Question

Consider a carcinogenic VOC with the dose-response curve shown in the Figure below. If 70-kg people breath 20m3/day of air containing 10-3 mg/m3 of the VOC throughout their entire 70-year lifetime, find the cancer risk.

Answer 1

To calculate the cancer risk from a carcinogenic VOC, use the dose-response curve to determine the corresponding risk based on the total intake over a lifetime.

Step-by-step explanation:

The cancer risk can be calculated using the dose-response curve provided. In this case, the dose of the carcinogenic VOC is 10-3 mg/m3 of air, and the daily intake of air is 20m3. To find the total intake over a 70-year lifetime, we can multiply the daily intake by 365 (days in a year) and then by 70 (years). This gives us a total intake of:

Total intake = (10-3 mg/m3) x (20m3/day) x (365 days/year) x (70 years)

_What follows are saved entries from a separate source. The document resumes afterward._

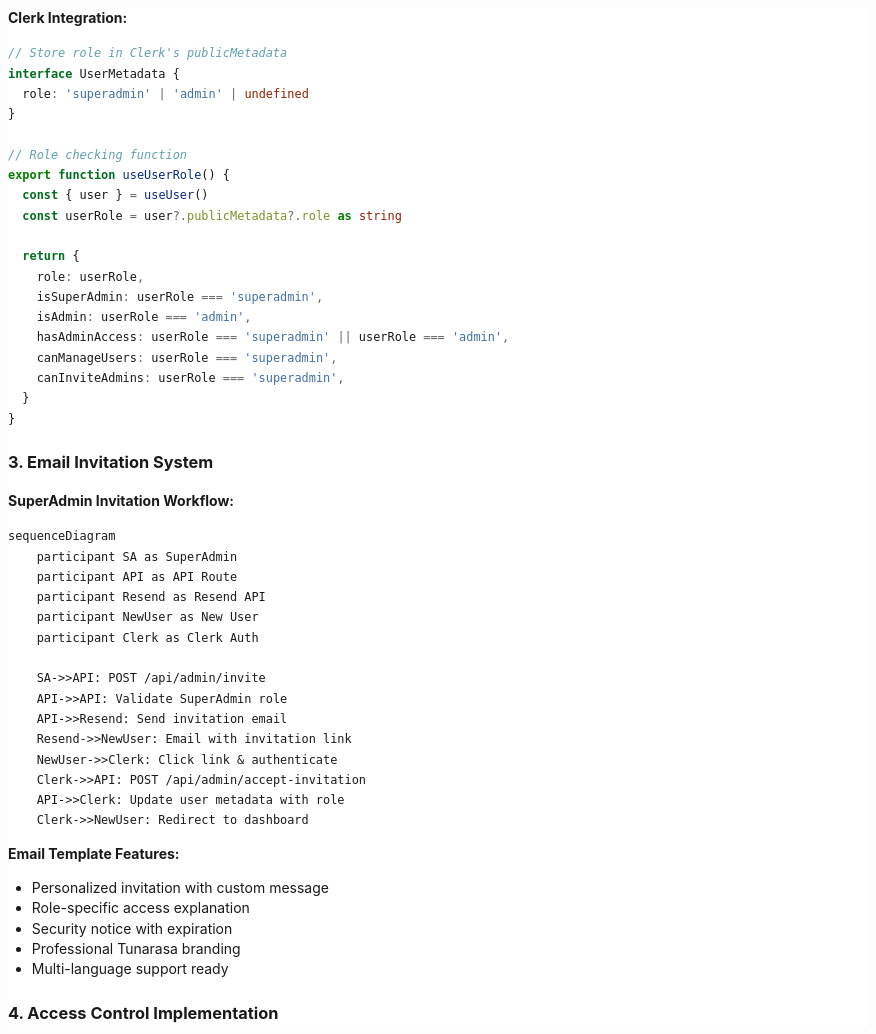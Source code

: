 **Clerk Integration:**
```typescript
// Store role in Clerk's publicMetadata
interface UserMetadata {
  role: 'superadmin' | 'admin' | undefined
}

// Role checking function
export function useUserRole() {
  const { user } = useUser()
  const userRole = user?.publicMetadata?.role as string

  return {
    role: userRole,
    isSuperAdmin: userRole === 'superadmin',
    isAdmin: userRole === 'admin',
    hasAdminAccess: userRole === 'superadmin' || userRole === 'admin',
    canManageUsers: userRole === 'superadmin',
    canInviteAdmins: userRole === 'superadmin',
  }
}
```

### 3. Email Invitation System

**SuperAdmin Invitation Workflow:**
```mermaid
sequenceDiagram
    participant SA as SuperAdmin
    participant API as API Route
    participant Resend as Resend API
    participant NewUser as New User
    participant Clerk as Clerk Auth

    SA->>API: POST /api/admin/invite
    API->>API: Validate SuperAdmin role
    API->>Resend: Send invitation email
    Resend->>NewUser: Email with invitation link
    NewUser->>Clerk: Click link & authenticate
    Clerk->>API: POST /api/admin/accept-invitation
    API->>Clerk: Update user metadata with role
    Clerk->>NewUser: Redirect to dashboard
```

**Email Template Features:**
- Personalized invitation with custom message
- Role-specific access explanation
- Security notice with expiration
- Professional Tunarasa branding
- Multi-language support ready

### 4. Access Control Implementation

Once the total intake is known, it can be plotted on the dose-response curve to determine the corresponding cancer risk.

Answer 2

Without the dose-response curve, an exact risk assessment cannot be provided; however, the concept of cancer risk is calculated by comparing the exposure level to known risk values. This applies both to the original question about cancer risk from breathing a carcinogenic VOC and to the example risks provided, such as radiation-induced cancer or radon exposure.

Step-by-step explanation:

To calculate the cancer risk associated with exposure to a carcinogenic volatile organic compound (VOC), we would typically use the dose-response curve provided. However, since the figure is not available, we cannot provide an exact risk value. Instead, we can look at general principles. If we assume that the risk is proportional to the dose (as suggested by the linear hypothesis), and given that a 70-kg person breathes 20 m3/day of air containing 10-3 mg/m3 of the VOC for a 70-year lifetime, we could theoretically calculate the risk by multiplying the concentration of the VOC by the volume of air inhaled over the person's lifetime and comparing it to known risk levels. However, without specific information from a dose-response curve, an accurate risk assessment cannot be performed.

Regarding other scenarios mentioned for context, such as radiation-induced cancer risks from 1 rem and 100 rem doses, or the effects of releasing carcinogens into a river and their residence times, or the radon exposure, each of these would require its own detailed risk assessment based on the specific exposure levels, duration, and the substance's toxicological profile.